Unchecked cell growth is the essence of cancer, so much basic research has focused on how cancer cells escape normal growth controls. Scientists have turned their focus to a family of secreted growth regulatory proteins, known collectively as transforming growth factor-beta (TGF-beta), which are one of the few known classes of proteins that can inhibit cell growth.
First identified in 1978, the TGF-beta system is now known to be highly conserved throughout the animal kingdom, and its basic pathway provides a simple route for signals to pass from the extracellular environment to the nucleus. This process involves TGF-beta I, II and III, which are three different molecules that all activate the same intracellular receptor.
TGF-beta is involved in an extraordinary range of biological processes, including embryonic development, wound healing and angiogenesis. In its normal state, the TGF-beta pathway restricts cell growth, differentiation and cell death.
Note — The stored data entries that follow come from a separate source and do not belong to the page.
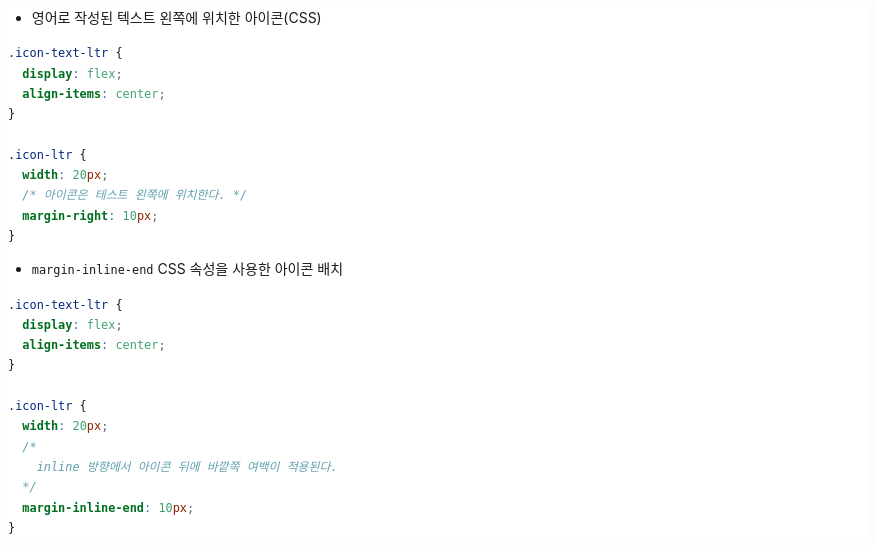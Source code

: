 - 영어로 작성된 텍스트 왼쪽에 위치한 아이콘(CSS)

```css
.icon-text-ltr {
  display: flex;
  align-items: center;
}

.icon-ltr {
  width: 20px;
  /* 아이콘은 테스트 왼쪽에 위치한다. */
  margin-right: 10px;
}
```

- `margin-inline-end` CSS 속성을 사용한 아이콘 배치

```css
.icon-text-ltr {
  display: flex;
  align-items: center;
}

.icon-ltr {
  width: 20px;
  /*
    inline 방향에서 아이콘 뒤에 바깥쪽 여백이 적용된다.
  */
  margin-inline-end: 10px;
}
```
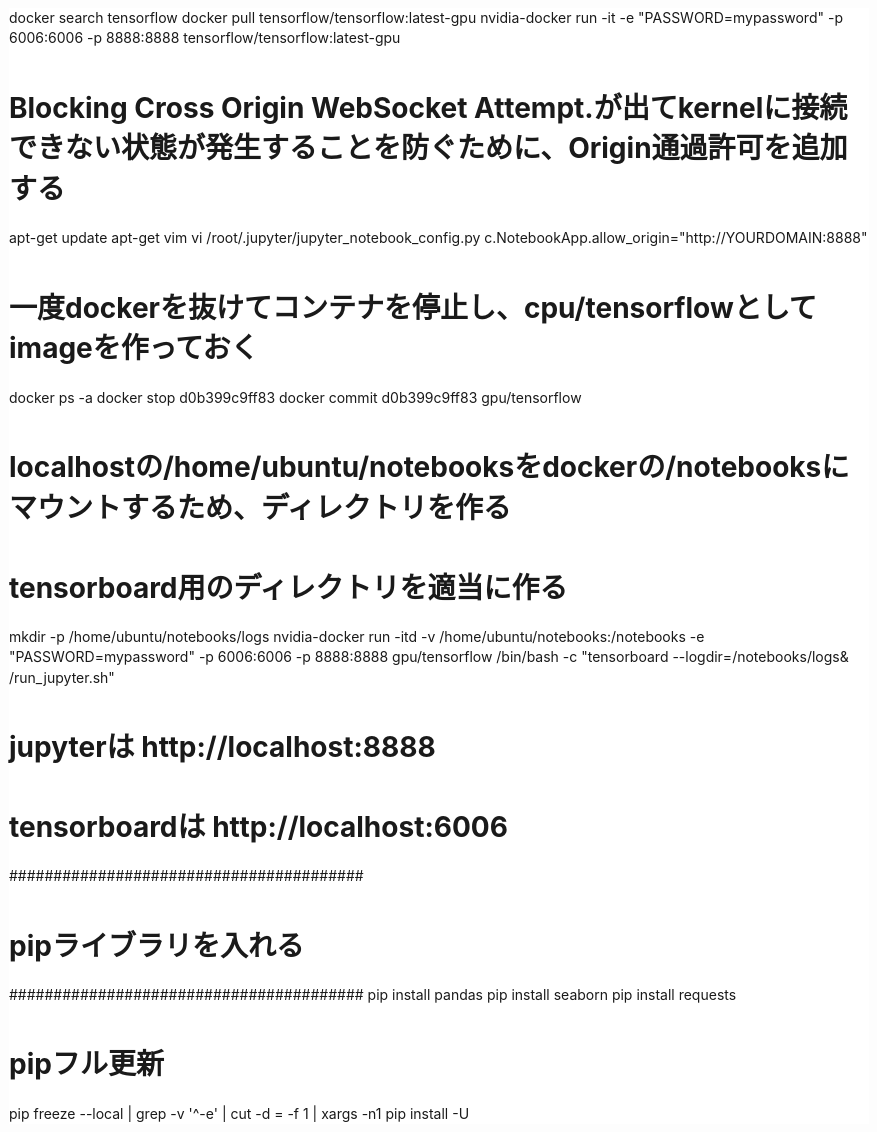 docker search tensorflow
docker pull tensorflow/tensorflow:latest-gpu
nvidia-docker run -it -e "PASSWORD=mypassword" -p 6006:6006 -p 8888:8888 tensorflow/tensorflow:latest-gpu

# Blocking Cross Origin WebSocket Attempt.が出てkernelに接続できない状態が発生することを防ぐために、Origin通過許可を追加する
apt-get update
apt-get vim
vi /root/.jupyter/jupyter_notebook_config.py
c.NotebookApp.allow_origin="http://YOURDOMAIN:8888"

# 一度dockerを抜けてコンテナを停止し、cpu/tensorflowとしてimageを作っておく
docker ps -a
docker stop d0b399c9ff83
docker commit d0b399c9ff83 gpu/tensorflow

# localhostの/home/ubuntu/notebooksをdockerの/notebooksにマウントするため、ディレクトリを作る
# tensorboard用のディレクトリを適当に作る
mkdir -p /home/ubuntu/notebooks/logs
nvidia-docker run -itd -v /home/ubuntu/notebooks:/notebooks -e "PASSWORD=mypassword" -p 6006:6006 -p 8888:8888 gpu/tensorflow /bin/bash -c "tensorboard --logdir=/notebooks/logs& /run_jupyter.sh"

# jupyterは http://localhost:8888
# tensorboardは http://localhost:6006


########################################
# pipライブラリを入れる
########################################
pip install pandas
pip install seaborn
pip install requests
# pipフル更新
pip freeze --local | grep -v '^\-e' | cut -d = -f 1  | xargs -n1 pip install -U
When a normal cell becomes cancerous, various components of the TGF-beta signaling pathway become mutated, which makes the newly cancerous cell resistant to the effects of normally functioning TGF-beta. These resistant cells then grow without regulation.
Previous research has shown that in colon cancer, one third of tumors have mutated TGF-beta receptors, and the remainder of the tumors have mutations in the signaling pathway activated by TGF-beta, both conditions that lead to unchecked proliferation. Scientists believe that, in general, a higher level of mutated TGF-beta leads to poorer prognosis.
In its normal state, TGF-beta has been shown to decrease the likelihood of cell proliferation, including cancerous cells. So scientists are turning their attention to what causes TGF-beta to mutate.
Recent research in breast cancer suggests that VE-cahedrin enhances the signaling pathway of mutated TGF-beta. VE-cahedrin is a specific cahedrin that plays a central role in vascular barrier function. Cahedrins are adhesive molecules that glue our cells together. Although the research is currently only at the laboratory stage, scientists believe that the combination of increased mutated TGF-beta and VE-cahedrin may increase the risk of malignancy and metastasis.
Other laboratory research has focused on the methylation, or silencing, of genes shown to cause TGF-beta mutations. In one animal study of prostate cancer, researchers identified the Tgfbr2 gene and found its methylation in more than half of prostate cancer cell lines studied. Tgfbr2 plays a key role in the production of TGF-beta and researchers believe its methylation may lead to cancer-causing mutations.
Possible New Therapies
As scientists continue to understand the basic biological mechanisms behind the expression and mutation of TGF-beta, other researchers are performing early trials of drugs that may inhibit the growth of mutated TGF-beta.
The foundation of most of this research is immunology. Laboratory scientists have noted that, in its proper form, TGF-beta has a significant immune response by regulating certain parts of the inflammatory cascade, the production of dendritic cells and natural killer cells. However, when TGF-beta mutates, or is over-activated, it has exactly the opposite effect and instead leads to the promotion of tumor cells. Scientists believe this makes TGF-beta an attractive target for immunotherapy.
Troglitazone, a member of the class of drugs called PPAR (peroxisome proliferator-activated receptor) antagonists was recently tested on laboratory models of glioma. PPAR agonists are mostly used for patients with diabetes, but they also have anti-inflammatory properties. Researchers found that troglitazone was able to suppress mutated TGF-beta and block glioma progression without significant neurologic damage.
Because mutated TGF-beta has also been shown to play a key role in metastasis, scientists tested whether inhibition of TGF-beta with LY2109761, an experimental TGF-beta inhibitor, would have any effect on pancreatic cancer metastasis. In experimental animal models, LY2109761 reduced tumor burden, prolonged survival and reduced spontaneous abdominal metastases.